- [INFORMATION GIVEN]
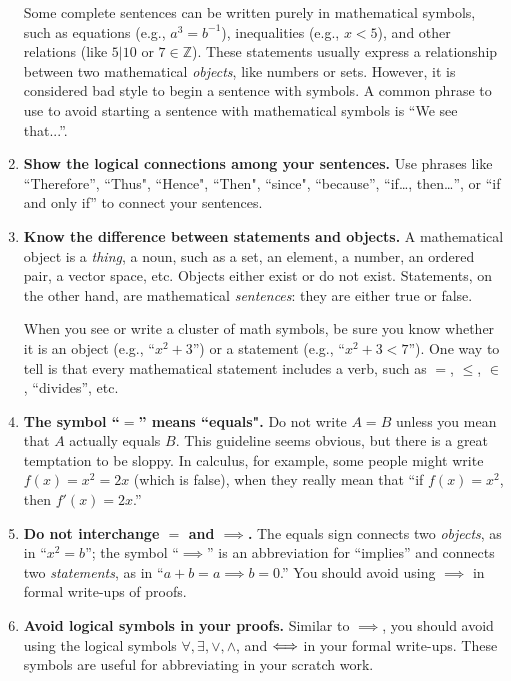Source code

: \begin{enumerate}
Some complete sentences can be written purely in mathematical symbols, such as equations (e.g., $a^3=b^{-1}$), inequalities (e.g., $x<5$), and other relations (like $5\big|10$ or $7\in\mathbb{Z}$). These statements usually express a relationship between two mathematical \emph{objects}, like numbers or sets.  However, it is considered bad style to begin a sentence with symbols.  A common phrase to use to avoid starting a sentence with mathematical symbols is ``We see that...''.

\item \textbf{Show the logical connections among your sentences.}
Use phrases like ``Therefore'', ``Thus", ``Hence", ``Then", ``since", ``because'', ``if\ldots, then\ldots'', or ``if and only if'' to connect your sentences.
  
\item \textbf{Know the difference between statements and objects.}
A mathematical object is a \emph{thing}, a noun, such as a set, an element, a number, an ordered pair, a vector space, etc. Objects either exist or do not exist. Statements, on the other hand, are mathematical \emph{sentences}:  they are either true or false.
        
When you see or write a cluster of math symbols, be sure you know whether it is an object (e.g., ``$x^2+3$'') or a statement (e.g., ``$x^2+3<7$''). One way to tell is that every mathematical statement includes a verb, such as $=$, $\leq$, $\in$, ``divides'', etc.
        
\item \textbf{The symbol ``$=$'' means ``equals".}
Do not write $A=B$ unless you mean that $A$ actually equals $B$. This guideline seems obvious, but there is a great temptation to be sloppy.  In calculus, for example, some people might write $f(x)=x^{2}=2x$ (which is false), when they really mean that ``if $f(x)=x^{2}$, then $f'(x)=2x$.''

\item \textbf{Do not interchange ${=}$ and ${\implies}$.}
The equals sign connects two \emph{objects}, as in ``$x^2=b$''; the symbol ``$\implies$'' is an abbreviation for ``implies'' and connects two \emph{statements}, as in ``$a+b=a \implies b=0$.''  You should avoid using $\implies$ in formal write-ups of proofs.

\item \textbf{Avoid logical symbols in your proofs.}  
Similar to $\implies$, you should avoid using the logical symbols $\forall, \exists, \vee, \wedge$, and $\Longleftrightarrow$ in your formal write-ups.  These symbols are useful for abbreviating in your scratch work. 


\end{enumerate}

---

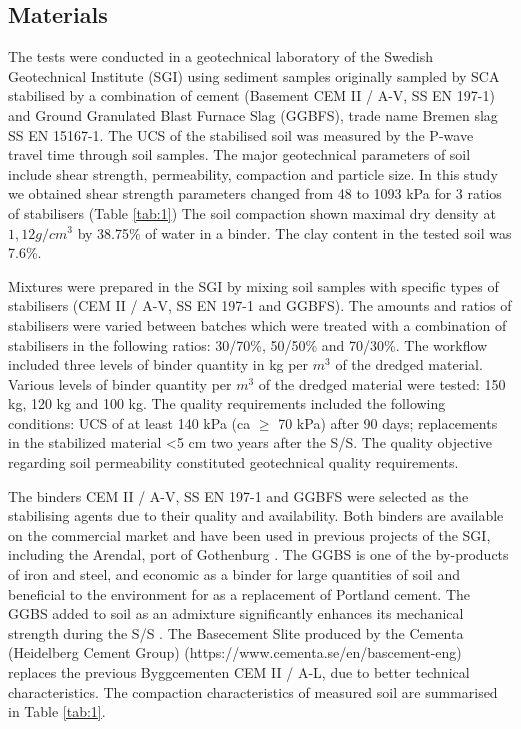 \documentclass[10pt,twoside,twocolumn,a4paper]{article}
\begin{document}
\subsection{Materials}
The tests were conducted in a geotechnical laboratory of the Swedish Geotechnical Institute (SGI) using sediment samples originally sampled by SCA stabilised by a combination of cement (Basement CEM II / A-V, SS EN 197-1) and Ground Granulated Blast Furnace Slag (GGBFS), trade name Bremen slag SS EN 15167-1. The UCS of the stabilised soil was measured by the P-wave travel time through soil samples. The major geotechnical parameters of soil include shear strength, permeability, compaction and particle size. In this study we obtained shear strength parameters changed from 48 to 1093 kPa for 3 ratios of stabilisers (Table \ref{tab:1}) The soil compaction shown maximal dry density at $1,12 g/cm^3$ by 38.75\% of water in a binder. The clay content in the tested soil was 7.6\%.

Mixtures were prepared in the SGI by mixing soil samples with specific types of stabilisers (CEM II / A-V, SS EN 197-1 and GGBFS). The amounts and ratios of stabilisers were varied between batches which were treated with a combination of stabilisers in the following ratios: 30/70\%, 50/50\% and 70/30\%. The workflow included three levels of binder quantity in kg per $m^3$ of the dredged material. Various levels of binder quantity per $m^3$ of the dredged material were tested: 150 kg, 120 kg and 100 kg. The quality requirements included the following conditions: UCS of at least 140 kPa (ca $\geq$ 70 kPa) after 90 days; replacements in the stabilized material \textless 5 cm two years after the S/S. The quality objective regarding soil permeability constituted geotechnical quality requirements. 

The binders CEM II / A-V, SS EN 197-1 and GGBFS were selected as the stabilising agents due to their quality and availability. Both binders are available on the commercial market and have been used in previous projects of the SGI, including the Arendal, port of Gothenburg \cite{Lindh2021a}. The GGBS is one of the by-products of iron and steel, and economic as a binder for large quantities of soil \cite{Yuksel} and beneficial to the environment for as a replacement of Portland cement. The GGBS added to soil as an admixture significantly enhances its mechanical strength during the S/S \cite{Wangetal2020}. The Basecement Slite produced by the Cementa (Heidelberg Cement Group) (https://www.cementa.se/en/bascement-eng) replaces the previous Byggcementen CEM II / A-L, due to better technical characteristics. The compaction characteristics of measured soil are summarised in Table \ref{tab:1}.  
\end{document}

- [WHAT THE EXERCISE ASKS] Only lines containing "should" belong in the answer; copy every such line from the records.

- [SOLUTION FOR THIS EXERCISE]
The equals sign connects two \emph{objects}, as in ``$x^2=b$''; the symbol ``$\implies$'' is an abbreviation for ``implies'' and connects two \emph{statements}, as in ``$a+b=a \implies b=0$.''  You should avoid using $\implies$ in formal write-ups of proofs.
Similar to $\implies$, you should avoid using the logical symbols $\forall, \exists, \vee, \wedge$, and $\Longleftrightarrow$ in your formal write-ups.  These symbols are useful for abbreviating in your scratch work. 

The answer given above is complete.